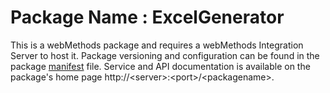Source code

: # Package Name : ExcelGenerator
This is a webMethods package and requires a webMethods Integration Server to host it. Package versioning and configuration can be found in the package [manifest](./ExcelGenerator/manifest.v3) file. Service and API documentation is available on the package's home page http://&lt;server&gt;:&lt;port&gt;/&lt;packagename>.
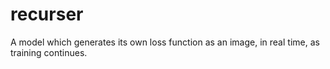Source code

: # recurser

A model which generates its own loss function as an image, in real time, as training continues.
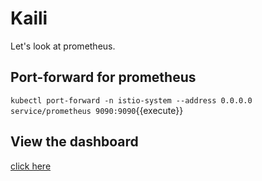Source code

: # Kaili

Let's look at prometheus.

## Port-forward for prometheus

`kubectl port-forward -n istio-system --address 0.0.0.0 service/prometheus 9090:9090`{{execute}}

## View the dashboard
[click here]({{TRAFFIC_HOST1_9090}})
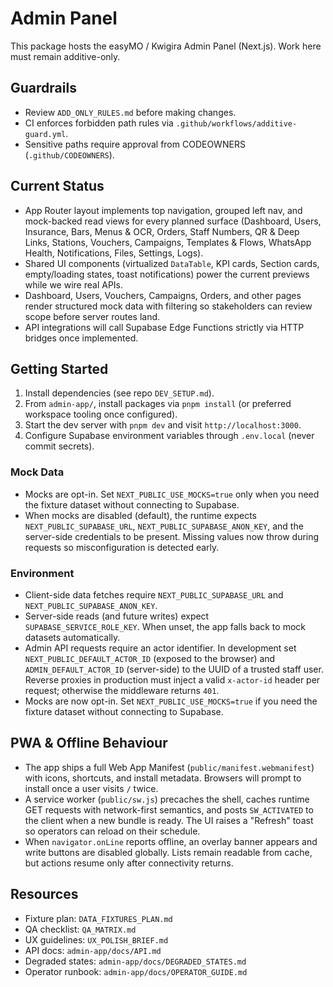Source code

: # Admin Panel

This package hosts the easyMO / Kwigira Admin Panel (Next.js). Work here must
remain additive-only.

## Guardrails

- Review `ADD_ONLY_RULES.md` before making changes.
- CI enforces forbidden path rules via `.github/workflows/additive-guard.yml`.
- Sensitive paths require approval from CODEOWNERS (`.github/CODEOWNERS`).

## Current Status

- App Router layout implements top navigation, grouped left nav, and mock-backed
  read views for every planned surface (Dashboard, Users, Insurance, Bars, Menus
  & OCR, Orders, Staff Numbers, QR & Deep Links, Stations, Vouchers, Campaigns,
  Templates & Flows, WhatsApp Health, Notifications, Files, Settings, Logs).
- Shared UI components (virtualized `DataTable`, KPI cards, Section cards,
  empty/loading states, toast notifications) power the current previews while we
  wire real APIs.
- Dashboard, Users, Vouchers, Campaigns, Orders, and other pages render
  structured mock data with filtering so stakeholders can review scope before
  server routes land.
- API integrations will call Supabase Edge Functions strictly via HTTP bridges
  once implemented.

## Getting Started

1. Install dependencies (see repo `DEV_SETUP.md`).
2. From `admin-app/`, install packages via `pnpm install` (or preferred
   workspace tooling once configured).
3. Start the dev server with `pnpm dev` and visit `http://localhost:3000`.
4. Configure Supabase environment variables through `.env.local` (never commit
   secrets).

### Mock Data

- Mocks are opt-in. Set `NEXT_PUBLIC_USE_MOCKS=true` only when you need the
  fixture dataset without connecting to Supabase.
- When mocks are disabled (default), the runtime expects
  `NEXT_PUBLIC_SUPABASE_URL`, `NEXT_PUBLIC_SUPABASE_ANON_KEY`, and the
  server-side credentials to be present. Missing values now throw during
  requests so misconfiguration is detected early.

### Environment

- Client-side data fetches require `NEXT_PUBLIC_SUPABASE_URL` and
  `NEXT_PUBLIC_SUPABASE_ANON_KEY`.
- Server-side reads (and future writes) expect `SUPABASE_SERVICE_ROLE_KEY`. When
  unset, the app falls back to mock datasets automatically.
- Admin API requests require an actor identifier. In development set
  `NEXT_PUBLIC_DEFAULT_ACTOR_ID` (exposed to the browser) and
  `ADMIN_DEFAULT_ACTOR_ID` (server-side) to the UUID of a trusted staff user.
  Reverse proxies in production must inject a valid `x-actor-id` header per
  request; otherwise the middleware returns `401`.
- Mocks are now opt-in. Set `NEXT_PUBLIC_USE_MOCKS=true` if you need the fixture
  dataset without connecting to Supabase.

## PWA & Offline Behaviour

- The app ships a full Web App Manifest (`public/manifest.webmanifest`) with
  icons, shortcuts, and install metadata. Browsers will prompt to install once a
  user visits `/` twice.
- A service worker (`public/sw.js`) precaches the shell, caches runtime GET
  requests with network-first semantics, and posts `SW_ACTIVATED` to the client
  when a new bundle is ready. The UI raises a "Refresh" toast so operators can
  reload on their schedule.
- When `navigator.onLine` reports offline, an overlay banner appears and write
  buttons are disabled globally. Lists remain readable from cache, but actions
  resume only after connectivity returns.

## Resources

- Fixture plan: `DATA_FIXTURES_PLAN.md`
- QA checklist: `QA_MATRIX.md`
- UX guidelines: `UX_POLISH_BRIEF.md`
- API docs: `admin-app/docs/API.md`
- Degraded states: `admin-app/docs/DEGRADED_STATES.md`
- Operator runbook: `admin-app/docs/OPERATOR_GUIDE.md`
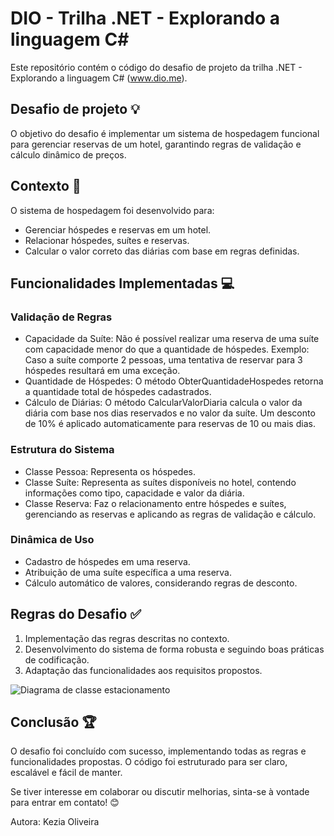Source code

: # DIO - Trilha .NET - Explorando a linguagem C#
Este repositório contém o código do desafio de projeto da trilha .NET - Explorando a linguagem C# (www.dio.me).

## Desafio de projeto :bulb: 
O objetivo do desafio é implementar um sistema de hospedagem funcional para gerenciar reservas de um hotel, garantindo regras de validação e cálculo dinâmico de preços.

## Contexto :hotel:
O sistema de hospedagem foi desenvolvido para:
- Gerenciar hóspedes e reservas em um hotel.
- Relacionar hóspedes, suítes e reservas.
- Calcular o valor correto das diárias com base em regras definidas.

## Funcionalidades Implementadas :computer:
### Validação de Regras
- Capacidade da Suíte: Não é possível realizar uma reserva de uma suíte com capacidade menor do que a quantidade de hóspedes. Exemplo: Caso a suíte comporte 2 pessoas, uma tentativa de reservar para 3 hóspedes resultará em uma exceção.
- Quantidade de Hóspedes: O método ObterQuantidadeHospedes retorna a quantidade total de hóspedes cadastrados.
- Cálculo de Diárias: O método CalcularValorDiaria calcula o valor da diária com base nos dias reservados e no valor da suíte. Um desconto de 10% é aplicado automaticamente para reservas de 10 ou mais dias.

### Estrutura do Sistema
- Classe Pessoa: Representa os hóspedes.
- Classe Suíte: Representa as suítes disponíveis no hotel, contendo informações como tipo, capacidade e valor da diária.
- Classe Reserva: Faz o relacionamento entre hóspedes e suítes, gerenciando as reservas e aplicando as regras de validação e cálculo.

### Dinâmica de Uso
- Cadastro de hóspedes em uma reserva.
- Atribuição de uma suíte específica a uma reserva.
- Cálculo automático de valores, considerando regras de desconto.

## Regras do Desafio :white_check_mark:
1. Implementação das regras descritas no contexto.
2. Desenvolvimento do sistema de forma robusta e seguindo boas práticas de codificação.
3. Adaptação das funcionalidades aos requisitos propostos.

![Diagrama de classe estacionamento](diagrama_classe_hotel.png)

## Conclusão :trophy:
O desafio foi concluído com sucesso, implementando todas as regras e funcionalidades propostas. O código foi estruturado para ser claro, escalável e fácil de manter.

Se tiver interesse em colaborar ou discutir melhorias, sinta-se à vontade para entrar em contato! 😊

Autora: Kezia Oliveira
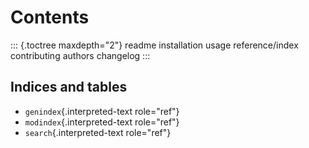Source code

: Contents
========

::: {.toctree maxdepth="2"}
readme installation usage reference/index contributing authors changelog
:::

Indices and tables
------------------

-   `genindex`{.interpreted-text role="ref"}
-   `modindex`{.interpreted-text role="ref"}
-   `search`{.interpreted-text role="ref"}
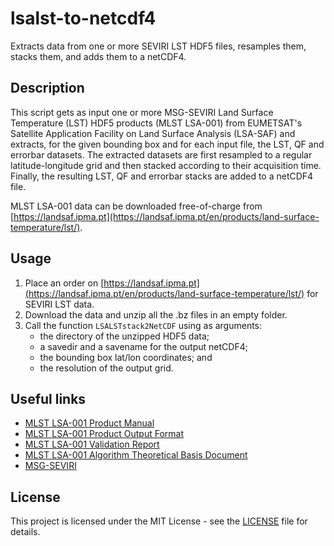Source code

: # lsalst-to-netcdf4
Extracts data from one or more SEVIRI LST HDF5 files, resamples them, stacks them, and adds them to a netCDF4. 

## Description
This script gets as input one or more MSG-SEVIRI Land Surface Temperature (LST) HDF5 products (MLST LSA-001) from EUMETSAT's Satellite Application Facility on Land Surface Analysis (LSA-SAF) and extracts, for the given bounding box and for each input file, the LST, QF and errorbar datasets. The extracted datasets are first resampled to a regular latitude-longitude grid and then stacked according to their acquisition time. Finally, the resulting LST, QF and errorbar stacks are added to a netCDF4 file.

MLST LSA-001 data can be downloaded free-of-charge from [https://landsaf.ipma.pt](https://landsaf.ipma.pt/en/products/land-surface-temperature/lst/).

## Usage 
1. Place an order on [https://landsaf.ipma.pt](https://landsaf.ipma.pt/en/products/land-surface-temperature/lst/) for SEVIRI LST data.
2. Download the data and unzip all the .bz files in an empty folder.
3. Call the function `LSALSTstack2NetCDF` using as arguments:
    * the directory of the unzipped HDF5 data;
    * a savedir and a savename for the output netCDF4;
    * the bounding box lat/lon coordinates; and 
    * the resolution of the output grid.

## Useful links
* [MLST LSA-001 Product Manual](https://landsaf.ipma.pt/GetDocument.do?id=746)
* [MLST LSA-001 Product Output Format](https://landsaf.ipma.pt/GetDocument.do?id=368)
* [MLST LSA-001 Validation Report](https://landsaf.ipma.pt/GetDocument.do?id=676)
* [MLST LSA-001 Algorithm Theoretical Basis Document](https://landsaf.ipma.pt/GetDocument.do?id=747)
* [MSG-SEVIRI](https://www.eumetsat.int/website/home/Satellites/CurrentSatellites/Meteosat/index.html)

## License
This project is licensed under the MIT License - see the [LICENSE](LICENSE) file for details.
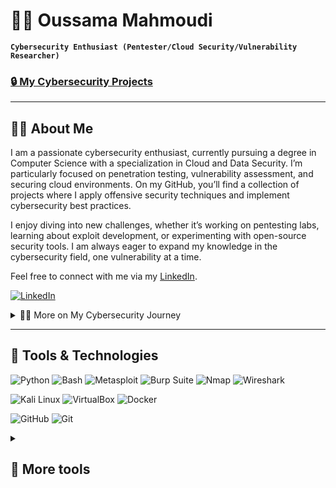 

# 🧑‍💻 Oussama Mahmoudi

**`Cybersecurity Enthusiast (Pentester/Cloud Security/Vulnerability Researcher)`**

### [🔒 My Cybersecurity Projects](https://github.com/OussamaMahmoudiCybersec?tab=repositories)

---

## 👨‍💻 About Me  
I am a passionate cybersecurity enthusiast, currently pursuing a degree in Computer Science with a specialization in Cloud and Data Security. I’m particularly focused on penetration testing, vulnerability assessment, and securing cloud environments. On my GitHub, you’ll find a collection of projects where I apply offensive security techniques and implement cybersecurity best practices.

I enjoy diving into new challenges, whether it’s working on pentesting labs, learning about exploit development, or experimenting with open-source security tools. I am always eager to expand my knowledge in the cybersecurity field, one vulnerability at a time.

Feel free to connect with me via my [LinkedIn](https://www.linkedin.com/in/oussamamahmoudicybersec).

<p>
<a href="https://www.linkedin.com/in/oussamamahmoudicybersec">
<img alt="LinkedIn" src="https://img.shields.io/badge/linkedin-%230077B5.svg?style=for-the-badge&logo=linkedin&logoColor=white"/>
</a> 
<br>
</p>

<details>
 <summary>👨‍💻 More on My Cybersecurity Journey</summary>

<p>My journey in cybersecurity started during my computer science studies, where I became fascinated by the intricacies of network security, ethical hacking, and cloud defense strategies. Over the years, I have developed hands-on skills through projects focusing on penetration testing, vulnerability assessments, and cloud security architecture.</p>

<p>I am currently learning advanced penetration testing techniques and offensive security strategies. My goal is to contribute to making digital infrastructures more secure and robust. Each project I complete helps me grow as a cybersecurity professional.</p>

</details>

---

## 🧰 Tools & Technologies

<!--Programming languages-->
<p>
  <img alt="Python" src="https://img.shields.io/badge/python-306998.svg?style=for-the-badge&logo=python&logoColor=white"/>
  <img alt="Bash" src="https://img.shields.io/badge/Bash-000000.svg?style=for-the-badge&logo=gnu-bash&logoColor=white"/>
  <img alt="Metasploit" src="https://img.shields.io/badge/metasploit-3b5998.svg?style=for-the-badge&logo=metasploit&logoColor=white"/>
  <img alt="Burp Suite" src="https://img.shields.io/badge/Burp%20Suite-F37626.svg?style=for-the-badge&logo=Burp-Suite&logoColor=white"/>
  <img alt="Nmap" src="https://img.shields.io/badge/Nmap-000080.svg?style=for-the-badge&logo=nmap&logoColor=white"/>
  <img alt="Wireshark" src="https://img.shields.io/badge/Wireshark-1679A7.svg?style=for-the-badge&logo=wireshark&logoColor=white"/>
</p>

<!--Platforms-->
<p>
  <img alt="Kali Linux" src="https://img.shields.io/badge/Kali_Linux-557C94.svg?style=for-the-badge&logo=linux&logoColor=white"/>
  <img alt="VirtualBox" src="https://img.shields.io/badge/VirtualBox-183A61.svg?style=for-the-badge&logo=virtualbox&logoColor=white"/>
  <img alt="Docker" src="https://img.shields.io/badge/Docker-0db7ed.svg?style=for-the-badge&logo=docker&logoColor=white"/>
</p>

<!--Tools-->
<p>
  <img alt="GitHub" src="https://img.shields.io/badge/github-%23121011.svg?style=for-the-badge&logo=github&logoColor=white"/>
  <img alt="Git" src="https://img.shields.io/badge/git-%23F05032.svg?style=for-the-badge&logo=git&logoColor=white"/>
</p>

<details>
<summary>
<h2>👾 More tools</h2>
</summary>

<p>
  <img alt="Markdown" src="https://img.shields.io/badge/markdown-%23000000.svg?style=for-the-badge&logo=markdown&logoColor=white"/>
  <img alt="HTML5" src="https://img.shields.io/badge/html5-%23E34F26.svg?style=for-the-badge&logo=html5&logoColor=white"/>
  <img alt="CSS3" src="https://img.shields.io/badge/css3-%231572B6.svg?style=for-the-badge&logo=css3&logoColor=white"/>
  <img alt="JavaScript" src="https://img.shields.io/badge/javascript-%23323330.svg?style=for-the-badge&logo=javascript&logoColor=%23F7DF1E"/>
</p>

<!--Operating Systems-->
<p>
  <img alt="Linux" src="https://img.shields.io/badge/Linux-FCC624?style=for-the-badge&logo=linux&logoColor=black" />
  <img alt="Windows" src="https://img.shields.io/badge/Windows-0078D6?style=for-the-badge&logo=windows&logoColor=white" />
</p>
</details>
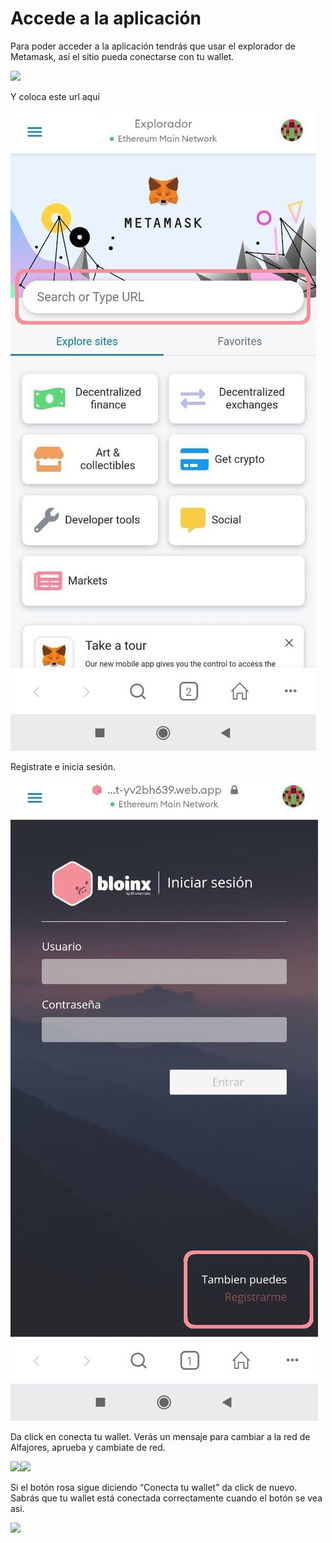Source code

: # Accede a la aplicación

Para poder acceder a la aplicación tendrás que usar el explorador de Metamask, así el sitio pueda conectarse con tu wallet.

![](../.gitbook/assets/2-app\_1.jpg)

Y coloca este url aqui

![](../.gitbook/assets/2-app-2.jpg)

Registrate e inicia sesión.

![](../.gitbook/assets/2-app-3.jpg)

Da click en conecta tu wallet. Verás un mensaje para cambiar a la red de Alfajores, aprueba y cambiate de red.

![](https://lh5.googleusercontent.com/xFc1dsIogWBtDyw1Gy36ico7\_nVP4LXNHfNr5ugNGH2JnF8tQwWZvXQrCYyuQGCslnadW8At4bfIkTRQQmtnRs-Oqd14TQIPwxo06k8X4\_APcR-QePAjcW5aKNMj4D4zCoaMiae-)![](https://lh5.googleusercontent.com/lgrQ7LWr4CwzXs5hIbJuhmmZJsfaJlgjE6RZ-Na\_WfCpd\_KyJfCYRpIHUjMp5rKNyY0JYFRcmxrvo4Ov8YZ4ZgJTO4eybaWxbyXvUulmnFxwbjLtwEYyEvaYJTM38wp7Rf7Uc9tR)

Si el botón rosa sigue diciendo “Conecta tu wallet” da click de nuevo. Sabrás que tu wallet está conectada correctamente cuando el botón se vea asi.

![](https://lh6.googleusercontent.com/eeSEuxJWkIsdaUWPlVgPvfVyKIDkuMpsM\_C-Fk9a9KClV3l4JjX5aoOAYyj60oMeYtY2dqmFPjKgiQQb8UcmF4E06aYMGa0DcSIIMMTMnUJieK40whfznStC-aeR5PnL0fXQ-fWQ)
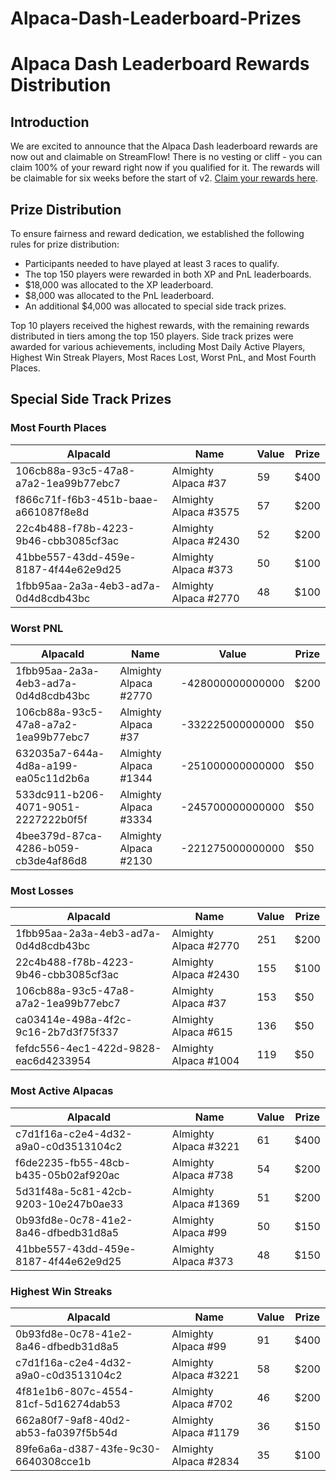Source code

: # Alpaca-Dash-Leaderboard-Prizes

# Alpaca Dash Leaderboard Rewards Distribution

## Introduction

We are excited to announce that the Alpaca Dash leaderboard rewards are now out and claimable on StreamFlow! There is no vesting or cliff - you can claim 100% of your reward right now if you qualified for it. The rewards will be claimable for six weeks before the start of v2. [Claim your rewards here](https://app.streamflow.finance/airdrop/solana/mainnet/3ju5Hh1rNm6wM5iBwJPAdcbRSo5gDaLqKU7KGvJ3FTTC).

## Prize Distribution

To ensure fairness and reward dedication, we established the following rules for prize distribution:

- Participants needed to have played at least 3 races to qualify.
- The top 150 players were rewarded in both XP and PnL leaderboards.
- $18,000 was allocated to the XP leaderboard.
- $8,000 was allocated to the PnL leaderboard.
- An additional $4,000 was allocated to special side track prizes.

Top 10 players received the highest rewards, with the remaining rewards distributed in tiers among the top 150 players. Side track prizes were awarded for various achievements, including Most Daily Active Players, Highest Win Streak Players, Most Races Lost, Worst PnL, and Most Fourth Places.

## Special Side Track Prizes

### Most Fourth Places

| AlpacaId                                | Name                  | Value | Prize |
|-----------------------------------------|-----------------------|-------|-------|
| 106cb88a-93c5-47a8-a7a2-1ea99b77ebc7    | Almighty Alpaca #37   | 59    | $400  |
| f866c71f-f6b3-451b-baae-a661087f8e8d    | Almighty Alpaca #3575 | 57    | $200  |
| 22c4b488-f78b-4223-9b46-cbb3085cf3ac    | Almighty Alpaca #2430 | 52    | $200  |
| 41bbe557-43dd-459e-8187-4f44e62e9d25    | Almighty Alpaca #373  | 50    | $100  |
| 1fbb95aa-2a3a-4eb3-ad7a-0d4d8cdb43bc    | Almighty Alpaca #2770 | 48    | $100  |

### Worst PNL

| AlpacaId                                | Name                  | Value               | Prize |
|-----------------------------------------|-----------------------|---------------------|-------|
| 1fbb95aa-2a3a-4eb3-ad7a-0d4d8cdb43bc    | Almighty Alpaca #2770 | -428000000000000    | $200  |
| 106cb88a-93c5-47a8-a7a2-1ea99b77ebc7    | Almighty Alpaca #37   | -332225000000000    | $50   |
| 632035a7-644a-4d8a-a199-ea05c11d2b6a    | Almighty Alpaca #1344 | -251000000000000    | $50   |
| 533dc911-b206-4071-9051-2227222b0f5f    | Almighty Alpaca #3334 | -245700000000000    | $50   |
| 4bee379d-87ca-4286-b059-cb3de4af86d8    | Almighty Alpaca #2130 | -221275000000000    | $50   |

### Most Losses

| AlpacaId                                | Name                  | Value | Prize |
|-----------------------------------------|-----------------------|-------|-------|
| 1fbb95aa-2a3a-4eb3-ad7a-0d4d8cdb43bc    | Almighty Alpaca #2770 | 251   | $200  |
| 22c4b488-f78b-4223-9b46-cbb3085cf3ac    | Almighty Alpaca #2430 | 155   | $100  |
| 106cb88a-93c5-47a8-a7a2-1ea99b77ebc7    | Almighty Alpaca #37   | 153   | $50   |
| ca03414e-498a-4f2c-9c16-2b7d3f75f337    | Almighty Alpaca #615  | 136   | $50   |
| fefdc556-4ec1-422d-9828-eac6d4233954    | Almighty Alpaca #1004 | 119   | $50   |

### Most Active Alpacas

| AlpacaId                                | Name                  | Value | Prize |
|-----------------------------------------|-----------------------|-------|-------|
| c7d1f16a-c2e4-4d32-a9a0-c0d3513104c2    | Almighty Alpaca #3221 | 61    | $400  |
| f6de2235-fb55-48cb-b435-05b02af920ac    | Almighty Alpaca #738  | 54    | $200  |
| 5d31f48a-5c81-42cb-9203-10e247b0ae33    | Almighty Alpaca #1369 | 51    | $200  |
| 0b93fd8e-0c78-41e2-8a46-dfbedb31d8a5    | Almighty Alpaca #99   | 50    | $150  |
| 41bbe557-43dd-459e-8187-4f44e62e9d25    | Almighty Alpaca #373  | 48    | $150  |

### Highest Win Streaks

| AlpacaId                                | Name                  | Value | Prize |
|-----------------------------------------|-----------------------|-------|-------|
| 0b93fd8e-0c78-41e2-8a46-dfbedb31d8a5    | Almighty Alpaca #99   | 91    | $400  |
| c7d1f16a-c2e4-4d32-a9a0-c0d3513104c2    | Almighty Alpaca #3221 | 58    | $200  |
| 4f81e1b6-807c-4554-81cf-5d16274dab53    | Almighty Alpaca #702  | 46    | $200  |
| 662a80f7-9af8-40d2-ab53-fa0397f5b54d    | Almighty Alpaca #1179 | 36    | $150  |
| 89fe6a6a-d387-43fe-9c30-6640308cce1b    | Almighty Alpaca #2834 | 35    | $100  |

....

▶ **EXERCISE PROMPT**
Where the word "during" appears in a line of the entries above, count that line; give only the number.

▶ **TASK SOLUTION**
2